Supplied entries:
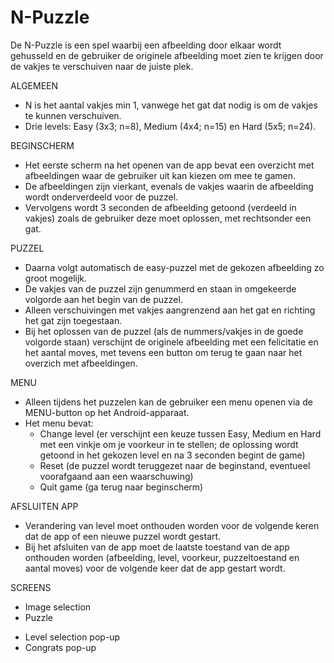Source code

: N-Puzzle
========

De N-Puzzle is een spel waarbij een afbeelding door elkaar wordt gehusseld en de gebruiker de originele afbeelding moet zien te krijgen door de vakjes te verschuiven naar de juiste plek.

ALGEMEEN
- N is het aantal vakjes min 1, vanwege het gat dat nodig is om de vakjes te kunnen verschuiven.
- Drie levels: Easy (3x3; n=8), Medium (4x4; n=15) en Hard (5x5; n=24).

BEGINSCHERM
- Het eerste scherm na het openen van de app bevat een overzicht met afbeeldingen waar de gebruiker uit kan kiezen om mee te gamen.
- De afbeeldingen zijn vierkant, evenals de vakjes waarin de afbeelding wordt onderverdeeld voor de puzzel.
- Vervolgens wordt 3 seconden de afbeelding getoond (verdeeld in vakjes) zoals de gebruiker deze moet oplossen, met rechtsonder een gat.

PUZZEL
- Daarna volgt automatisch de easy-puzzel met de gekozen afbeelding zo groot mogelijk. 
- De vakjes van de puzzel zijn genummerd en staan in omgekeerde volgorde aan het begin van de puzzel.
- Alleen verschuivingen met vakjes aangrenzend aan het gat en richting het gat zijn toegestaan.
- Bij het oplossen van de puzzel (als de nummers/vakjes in de goede volgorde staan) verschijnt de originele afbeelding met een felicitatie en het aantal moves, met tevens een button om terug te gaan naar het overzich met afbeeldingen.

MENU
- Alleen tijdens het puzzelen kan de gebruiker een menu openen via de MENU-button op het Android-apparaat.
- Het menu bevat:
  * Change level (er verschijnt een keuze tussen Easy, Medium en Hard met een vinkje om je voorkeur in te stellen; de oplossing wordt getoond in het gekozen level en na 3 seconden begint de game)
  * Reset (de puzzel wordt teruggezet naar de beginstand, eventueel voorafgaand aan een waarschuwing)
  * Quit game (ga terug naar beginscherm)

AFSLUITEN APP
- Verandering van level moet onthouden worden voor de volgende keren dat de app of een nieuwe puzzel wordt gestart.
- Bij het afsluiten van de app moet de laatste toestand van de app onthouden worden (afbeelding, level, voorkeur, puzzeltoestand en aantal moves) voor de volgende keer dat de app gestart wordt.

SCREENS
- Image selection
- Puzzle
 * Level selection pop-up
 * Congrats pop-up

Instructions for the task: Proceeding from the line containing "- Daarna volgt" through the line containing "begint de game)", transcribe the lines above exactly, both end lines included.

The answer:
- Daarna volgt automatisch de easy-puzzel met de gekozen afbeelding zo groot mogelijk. 
- De vakjes van de puzzel zijn genummerd en staan in omgekeerde volgorde aan het begin van de puzzel.
- Alleen verschuivingen met vakjes aangrenzend aan het gat en richting het gat zijn toegestaan.
- Bij het oplossen van de puzzel (als de nummers/vakjes in de goede volgorde staan) verschijnt de originele afbeelding met een felicitatie en het aantal moves, met tevens een button om terug te gaan naar het overzich met afbeeldingen.

MENU
- Alleen tijdens het puzzelen kan de gebruiker een menu openen via de MENU-button op het Android-apparaat.
- Het menu bevat:
  * Change level (er verschijnt een keuze tussen Easy, Medium en Hard met een vinkje om je voorkeur in te stellen; de oplossing wordt getoond in het gekozen level en na 3 seconden begint de game)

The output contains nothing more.